-
Notifications
You must be signed in to change notification settings - Fork 1
Tutorial
Have you ever wondered what's behind the closed doors of the museum? What's hidden away in the storerooms? Where all the objects come from and what they're made of? With only 10% of the Museum’s objects on display, how can we answer these broader questions about the collection?
In a landmark Future Museum project we have opened up our catalogue so that you can begin to explore and investigate 163 years of your Museum’s collecting history.
Auckland Museum’s Collections Online celebrated its first anniversary last year. Now, researchers, educators and the public have free and open access to around one million collection records. We have released the collection using the principles of Linked Open Data, which means that, not only is it available on our museum website, it can also be searched via any number of specialist aggregators and applications.
For the past 160 years, our Curators, Collection Managers, and volunteers have been creating descriptions, classifications and taxonomies — meaning we have amassed a huge amount of data about the objects in our care.

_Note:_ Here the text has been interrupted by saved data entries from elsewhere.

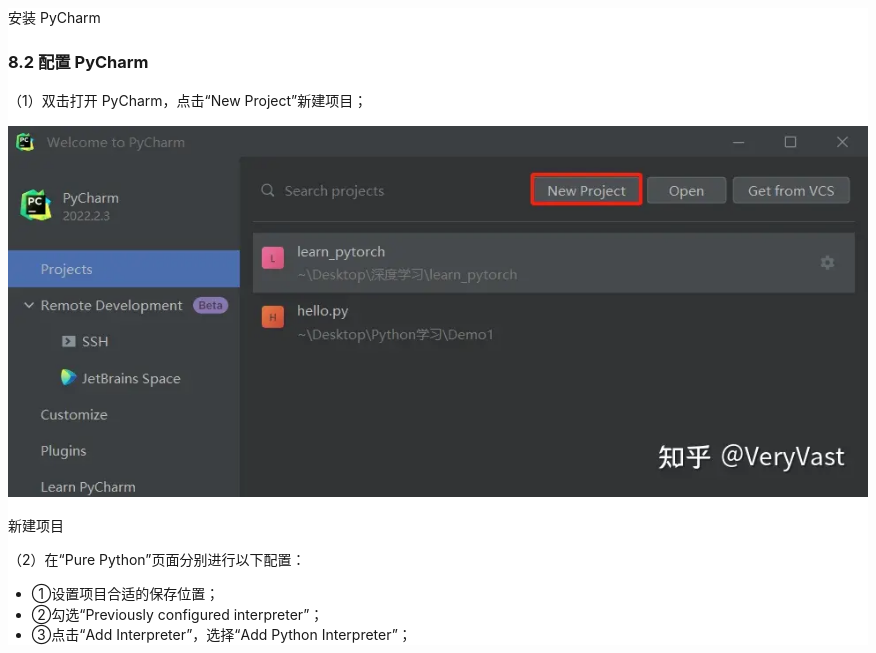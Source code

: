 安装 PyCharm

### 8.2 配置 PyCharm

（1）双击打开 PyCharm，点击“New Project”新建项目；

![img](./assets/v2-2067b69d795e8b4a0ee513842c9d55c6_1440w.webp)

新建项目

（2）在“Pure Python”页面分别进行以下配置：

- ①设置项目合适的保存位置；
- ②勾选“Previously configured interpreter”；
- ③点击“Add Interpreter”，选择“Add Python Interpreter”；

One of the aims of Future Museum is to open up our collections and engage with online communities. The public API, which allows detailed open access to collection data, is a major part of our 'open-first' approach that fulfils this aim.
An Application Programming Interface is essentially a set of instructions that tells two pieces of software how to communicate with one other — allowing you to build an app or integrate your website into another, for example.
If you have used Collections Online on our website, then you've already seen the API in action. When you put in keywords and hit enter, your browser makes a request to the API, which delivers the data as search results. With the API, you can bypass the website and send requests directly to the database that runs the website — particularly useful if you're a researcher or app developer; seeing the raw data can be very useful for a variety of reasons.
Our API provides responses using the JSON data standard. In order to view the data that the API sends back, you'll need some way to look at JSON-formatted data. Most modern browsers — i.e., Chrome, Safari, and Firefox — have extensions that can do this for you.
The most basic form of search API is the empty search, which doesn’t specify any query but simply returns all records: http://api.aucklandmuseum.com/search/_search
We could also specify which index we want to search over:
api.aucklandmuseum.com/search/{index}
/_search
collectionsonline
index to perform searches over all Collections data.
http://api.aucklandmuseum.com/search/collectionsonline/_search
cenotaph
index to perform searches over just Cenotaph data.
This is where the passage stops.